Dalam audiensi tersebut, Agus Jabo menegaskan bahwa dukungan daerah menjadi kunci utama keberhasilan program prioritas Presiden untuk memutus rantai kemiskinan. Ia menambahkan bahwa percepatan pembangunan Sekolah Rakyat akan memperkuat akses pendidikan bagi anak‑anak dari keluarga desil 1 dan 2.
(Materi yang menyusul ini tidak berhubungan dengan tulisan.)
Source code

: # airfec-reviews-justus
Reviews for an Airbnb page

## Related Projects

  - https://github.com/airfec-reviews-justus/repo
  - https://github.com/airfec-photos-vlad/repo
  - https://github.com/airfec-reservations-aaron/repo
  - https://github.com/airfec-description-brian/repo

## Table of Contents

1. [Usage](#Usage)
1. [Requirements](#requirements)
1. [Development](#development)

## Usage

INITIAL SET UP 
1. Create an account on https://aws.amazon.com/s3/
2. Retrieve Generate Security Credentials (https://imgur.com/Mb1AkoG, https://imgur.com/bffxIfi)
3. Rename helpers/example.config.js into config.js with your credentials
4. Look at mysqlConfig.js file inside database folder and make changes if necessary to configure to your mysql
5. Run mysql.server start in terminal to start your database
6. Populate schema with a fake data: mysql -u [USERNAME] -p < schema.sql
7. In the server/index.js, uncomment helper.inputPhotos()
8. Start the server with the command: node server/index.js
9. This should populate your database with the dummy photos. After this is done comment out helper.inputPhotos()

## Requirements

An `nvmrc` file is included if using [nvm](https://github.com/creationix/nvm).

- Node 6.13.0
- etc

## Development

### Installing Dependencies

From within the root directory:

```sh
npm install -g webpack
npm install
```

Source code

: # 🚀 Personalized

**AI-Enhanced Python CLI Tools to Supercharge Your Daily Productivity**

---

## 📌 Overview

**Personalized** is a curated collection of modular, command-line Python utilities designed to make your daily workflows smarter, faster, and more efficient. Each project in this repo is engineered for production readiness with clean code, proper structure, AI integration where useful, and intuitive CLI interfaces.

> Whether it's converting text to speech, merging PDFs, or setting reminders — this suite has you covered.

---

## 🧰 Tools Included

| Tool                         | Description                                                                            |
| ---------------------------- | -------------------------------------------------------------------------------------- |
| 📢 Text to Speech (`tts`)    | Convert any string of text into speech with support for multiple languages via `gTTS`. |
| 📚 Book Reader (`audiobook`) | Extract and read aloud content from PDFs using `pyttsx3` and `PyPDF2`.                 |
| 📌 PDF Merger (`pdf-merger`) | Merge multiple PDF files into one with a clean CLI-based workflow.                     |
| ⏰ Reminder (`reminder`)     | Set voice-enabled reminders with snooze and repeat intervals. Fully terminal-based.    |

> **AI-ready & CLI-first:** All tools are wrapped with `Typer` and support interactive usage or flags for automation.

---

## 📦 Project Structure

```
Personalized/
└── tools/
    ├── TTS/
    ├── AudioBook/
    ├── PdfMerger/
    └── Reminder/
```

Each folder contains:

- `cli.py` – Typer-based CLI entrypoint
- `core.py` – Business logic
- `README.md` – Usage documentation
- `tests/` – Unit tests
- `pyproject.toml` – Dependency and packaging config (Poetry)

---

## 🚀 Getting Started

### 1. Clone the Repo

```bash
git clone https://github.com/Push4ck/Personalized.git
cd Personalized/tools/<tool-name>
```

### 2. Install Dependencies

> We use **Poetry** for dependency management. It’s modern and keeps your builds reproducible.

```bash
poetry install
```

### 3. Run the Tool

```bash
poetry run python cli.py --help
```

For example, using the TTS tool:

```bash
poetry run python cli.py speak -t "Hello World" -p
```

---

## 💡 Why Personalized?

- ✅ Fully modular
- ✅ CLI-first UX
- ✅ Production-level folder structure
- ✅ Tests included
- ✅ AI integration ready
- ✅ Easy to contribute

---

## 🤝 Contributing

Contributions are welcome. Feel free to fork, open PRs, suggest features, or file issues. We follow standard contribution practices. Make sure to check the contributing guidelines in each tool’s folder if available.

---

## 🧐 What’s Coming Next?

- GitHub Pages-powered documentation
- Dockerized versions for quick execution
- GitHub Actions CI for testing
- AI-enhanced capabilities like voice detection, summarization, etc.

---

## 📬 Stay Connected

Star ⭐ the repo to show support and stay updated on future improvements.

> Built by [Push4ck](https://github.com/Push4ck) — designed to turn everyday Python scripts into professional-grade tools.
“Saya senang karena Kudus dan Garut berinisiatif mempercepat program Sekolah Rakyat. Ini bagian dari upaya memutus transmisi kemiskinan,” ujar Wamensos di sela‑sela diskusi.
Perwakilan DPRD Kudus, Valerie, menyampaikan bahwa masih terdapat sekitar 6.000 anak tidak sekolah (ATS) di wilayah Kudus. Kondisi ini menuntut perhatian bersama agar target nol anak tidak sekolah dapat tercapai sebelum 2026.
Di sisi lain, Kepala Dinas Sosial Kabupaten Garut, Marlinda, melaporkan telah mengoperasikan Sekolah Rakyat rintisan dengan 75 siswa yang tersebar dalam empat rombongan belajar. Namun, Garut masih menghadapi kendala lahan untuk membangun fasilitas permanen yang memenuhi standar.
Baik Kudus maupun Garut juga membahas program Kampung Siaga Bencana (KSB) sebagai upaya memperkuat kesiapsiagaan bencana. Kudus menghadapi risiko banjir dan longsor, sementara Garut berencana mengusulkan KSB untuk mendukung lumbung sosial dan dapur umum desa.
Pernyataan penutup Wamensos menekankan pentingnya sinergi antara pemerintah pusat dan daerah. Ia mengajak daerah yang mengalami kendala untuk segera berkoordinasi dengan provinsi atau kabupaten, dan bila masih terbatas, mengajukan bantuan ke Kemensos agar solusi bersama dapat ditemukan.